塩分を減らすと味が薄くなって、物足りないんじゃないかな?減塩してもおいしく食べられる工夫も教えて!
よく使うしょうゆやみそを減塩しょうゆや減塩みそに変えるだけで手軽に減塩できます。
それに、おみそ汁は具材を多めにすれば具材から旨味が出るのでみそを少なめにしてもおいしいです。旬の野菜や新鮮な食材は、うす味の方が素材本来のおいしさが味わえますよ。
調味料の置き換えや、食材の選び方や使い方で減塩ができるのね。どんな工夫をしようかな?って考えるのも楽しそう!
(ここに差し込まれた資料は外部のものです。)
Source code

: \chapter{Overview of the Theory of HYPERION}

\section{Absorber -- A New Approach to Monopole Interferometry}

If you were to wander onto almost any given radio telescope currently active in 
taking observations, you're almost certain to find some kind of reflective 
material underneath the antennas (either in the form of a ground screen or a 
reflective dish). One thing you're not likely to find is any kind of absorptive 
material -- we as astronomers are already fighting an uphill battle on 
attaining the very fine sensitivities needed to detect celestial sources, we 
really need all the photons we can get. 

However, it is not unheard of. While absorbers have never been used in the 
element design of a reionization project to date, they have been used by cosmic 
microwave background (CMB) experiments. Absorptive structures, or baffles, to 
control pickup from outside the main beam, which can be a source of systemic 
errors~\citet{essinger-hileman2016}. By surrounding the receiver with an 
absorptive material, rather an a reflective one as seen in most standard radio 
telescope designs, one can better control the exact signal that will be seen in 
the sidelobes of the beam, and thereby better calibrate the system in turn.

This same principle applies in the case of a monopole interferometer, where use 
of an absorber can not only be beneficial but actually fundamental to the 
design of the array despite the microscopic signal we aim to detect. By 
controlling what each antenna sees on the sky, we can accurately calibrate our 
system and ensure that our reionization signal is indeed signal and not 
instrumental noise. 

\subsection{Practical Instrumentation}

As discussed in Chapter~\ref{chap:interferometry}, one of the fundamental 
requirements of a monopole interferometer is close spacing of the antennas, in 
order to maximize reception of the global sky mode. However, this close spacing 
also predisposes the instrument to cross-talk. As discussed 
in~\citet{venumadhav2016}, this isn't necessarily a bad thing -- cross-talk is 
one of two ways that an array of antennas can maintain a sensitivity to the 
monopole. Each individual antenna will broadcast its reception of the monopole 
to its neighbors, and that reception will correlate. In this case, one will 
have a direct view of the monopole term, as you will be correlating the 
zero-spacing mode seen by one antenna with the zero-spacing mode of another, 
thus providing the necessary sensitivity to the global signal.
でも、お菓子やコンビニのお弁当とかを買う時の塩分はどうすればわかるの?
お弁当の容器やお菓子の袋などに表示されている「栄養成分表示」を見てみましょう。
その食品に含まれる「食塩相当量」が分かりますよ。最近はレストランなどでも食塩相当量を表示しているお店があるので、外食の時もチェックしてみるといいですね。
塩分を意識してみると、色々な気づきがあるんだね。
塩分量がわかれば、お昼ごはんで塩分をとりすぎたら夜ごはんの塩分をひかえるとか、1日の中で調整することもできるよね。
いいですね、しおみちゃんその調子です。
食事をおいしく楽しみながら減塩していくことが大事です。工夫次第でおいしく減塩はできますから、みんなで楽しく減塩生活を続けていきましょう!